Writing is hard – I get it. Tech writing is hard – I get it. Tech journalism is hard, especially when you need to translate complex technological issues into prose that the common reader (depending on your demographic) can understand. Writing about security for TidBITS and Macworld for the past 6 or so years has been an amazing educational experience as I have had to learn exactly how to walk this tightrope and explain things like memory parsing vulnerabilities and ASLR to consumers.

So it’s hard. But that isn’t an excuse for irresponsible shoddiness or laziness.

Then I saw this on Twitter today:

Don Reisinger at CNet published an article today that essentially accuses one of the stalwarts of the security industry of engaging in illegal activity. Gordon Lyon, also known as Fyodor, wrote nmap (among other accomplishments). He reposted an older Full Disclosure email by some researchers who created a botnet out of over 400,000 Internet connected devices.

Reisinger? He read that post, assumed Fyodor did the work, wrote an article about it without fact checking or interviewing anyone, and in that article stated that Gordon hacked those devices for “benign research”.

But that would be very illegal. And Fyodor had nothing to do with it. Reisinger wrote his article based completely on a repost of an email to Full Disclosure.

That’s lazy, shoddy, and irresponsible. Don might be a good guy, and might mean well, but he needs to learn that this sort of ‘journalism’ isn’t acceptable. CNet needs to require at least some semblance of responsibility from their writers. Look, we know half the stuff posted on most tech sites today is rewritten press releases or single-sourced ‘interpretations’ of someone else’s blog post or article (without any additional analysis, which could make it fine). But an article like this actually meets the legal definition of libel (rough guess on my part).

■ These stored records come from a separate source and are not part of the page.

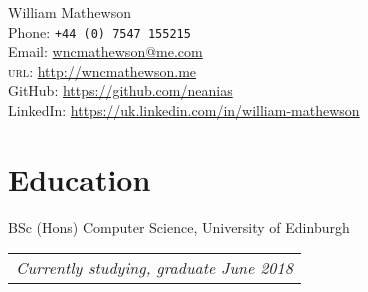 \documentclass[10pt, a4paper]{article}
\newcommand{\years}[1]{\marginnote{\scriptsize #1}}
\begin{document}
{\LARGE William Mathewson}\\[1cm]

Phone: \texttt{+44 (0) 7547 155215}\\
Email: \href{mailto:wncmathewson@me.com}{wncmathewson@me.com}\\
\textsc{url}: \href{http://wncmathewson.me}{http://wncmathewson.me}\\
GitHub: \href{https://github.com/neanias}{https://github.com/neanias}\\
LinkedIn: \href{https://uk.linkedin.com/in/william-mathewson}{https://uk.linkedin.com/in/william-mathewson}




\section*{Education}
\years{2014-2018} BSc (Hons) Computer Science, University of Edinburgh\\
\begin{tabular}{l}
  \emph{Currently studying, graduate June 2018}
\end{tabular}
\end{document}
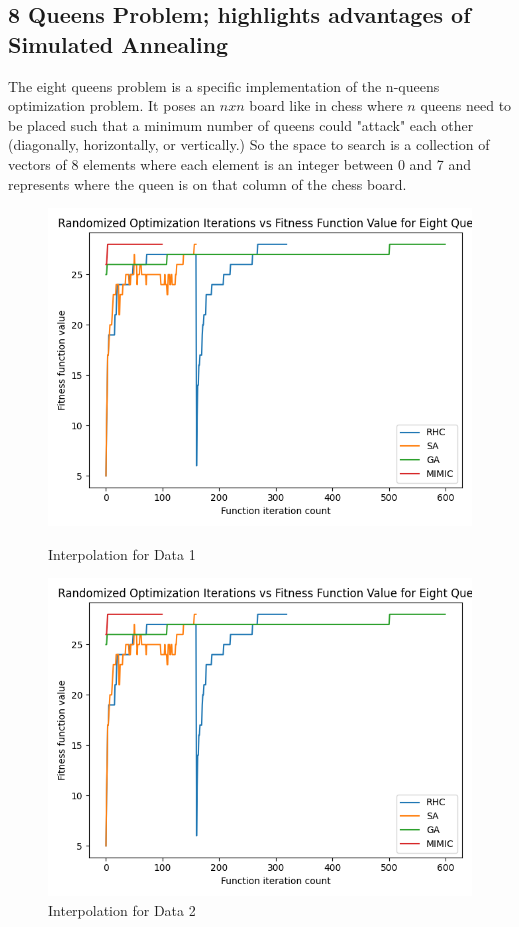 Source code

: \documentclass[11pt]{article}
\newcommand{\problemtwo}{8 Queens Problem}
\begin{document}
    \subsection{\problemtwo \hspace{0em}; highlights advantages of Simulated Annealing}
    The eight queens problem is a specific implementation of the n-queens optimization problem.\cite{Russel10} It poses
    an $n x n$ board like in chess where $n$ queens need to be placed such that a minimum number of queens could "attack"
    each other (diagonally, horizontally, or vertically.) So the space to search is a collection of vectors of 8 elements
    where each element is an integer between 0 and 7 and represents where the queen is on that column of the chess board.
    \linebreak
    \begin{figure}[!htb]
        \begin{minipage}{0.5\textwidth}
            \centering
            \includegraphics[width=0.9\linewidth]{eightqueens1.png}
            \caption{Interpolation for Data 1}\label{Fig:Eight Queens Iterations vs Fitness Function Value}
        \end{minipage}\hfill
        \begin{minipage}{0.5\textwidth}
            \centering
            \includegraphics[width=0.9\linewidth]{eightqueens2.png}
            \caption{Interpolation for Data 2}\label{Fig:Eight Queens Iterations vs Time}
        \end{minipage}
    \end{figure}
\end{document}
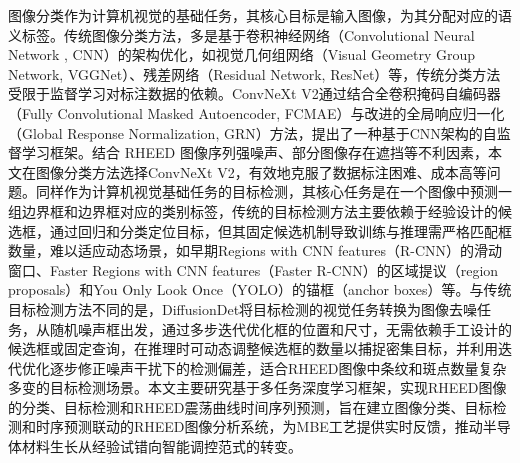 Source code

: 图像分类作为计算机视觉的基础任务，其核心目标是输入图像，为其分配对应的语义标签。传统图像分类方法，多是基于卷积神经网络（Convolutional Neural Network , CNN）的架构优化，如视觉几何组网络（Visual Geometry Group Network, VGGNet）、残差网络（Residual Network, ResNet）等，传统分类方法受限于监督学习对标注数据的依赖。ConvNeXt V2通过结合全卷积掩码自编码器（Fully Convolutional Masked Autoencoder, FCMAE）与改进的全局响应归一化（Global Response Normalization, GRN）方法，提出了一种基于CNN架构的自监督学习框架。结合 RHEED 图像序列强噪声、部分图像存在遮挡等不利因素，本文在图像分类方法选择ConvNeXt V2，有效地克服了数据标注困难、成本高等问题。同样作为计算机视觉基础任务的目标检测，其核心任务是在一个图像中预测一组边界框和边界框对应的类别标签，传统的目标检测方法主要依赖于经验设计的候选框，通过回归和分类定位目标，但其固定候选机制导致训练与推理需严格匹配框数量，难以适应动态场景，如早期Regions with CNN features（R-CNN）的滑动窗口、Faster Regions with CNN features（Faster R-CNN）的区域提议（region proposals）和You Only Look Once（YOLO）的锚框（anchor boxes）等。与传统目标检测方法不同的是，DiffusionDet将目标检测的视觉任务转换为图像去噪任务，从随机噪声框出发，通过多步迭代优化框的位置和尺寸，无需依赖手工设计的候选框或固定查询，在推理时可动态调整候选框的数量以捕捉密集目标，并利用迭代优化逐步修正噪声干扰下的检测偏差，适合RHEED图像中条纹和斑点数量复杂多变的目标检测场景。本文主要研究基于多任务深度学习框架，实现RHEED图像的分类、目标检测和RHEED震荡曲线时间序列预测，旨在建立图像分类、目标检测和时序预测联动的RHEED图像分析系统，为MBE工艺提供实时反馈，推动半导体材料生长从经验试错向智能调控范式的转变。







%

I work with some amazing online writers. I have seen inside publications, and know how the editing process works. You can do better CNet, and plenty of other organizations manage to do so while remaining profitable.

Update: Fyodor posted a response to the article with a perfect quote:

Since he found the full-disclosure post on my mailing list archive site, clearly I must be the hacker :). This has got to be the most bone-headed CNET move since they released the trojan Nmap installer on CNET Download.com.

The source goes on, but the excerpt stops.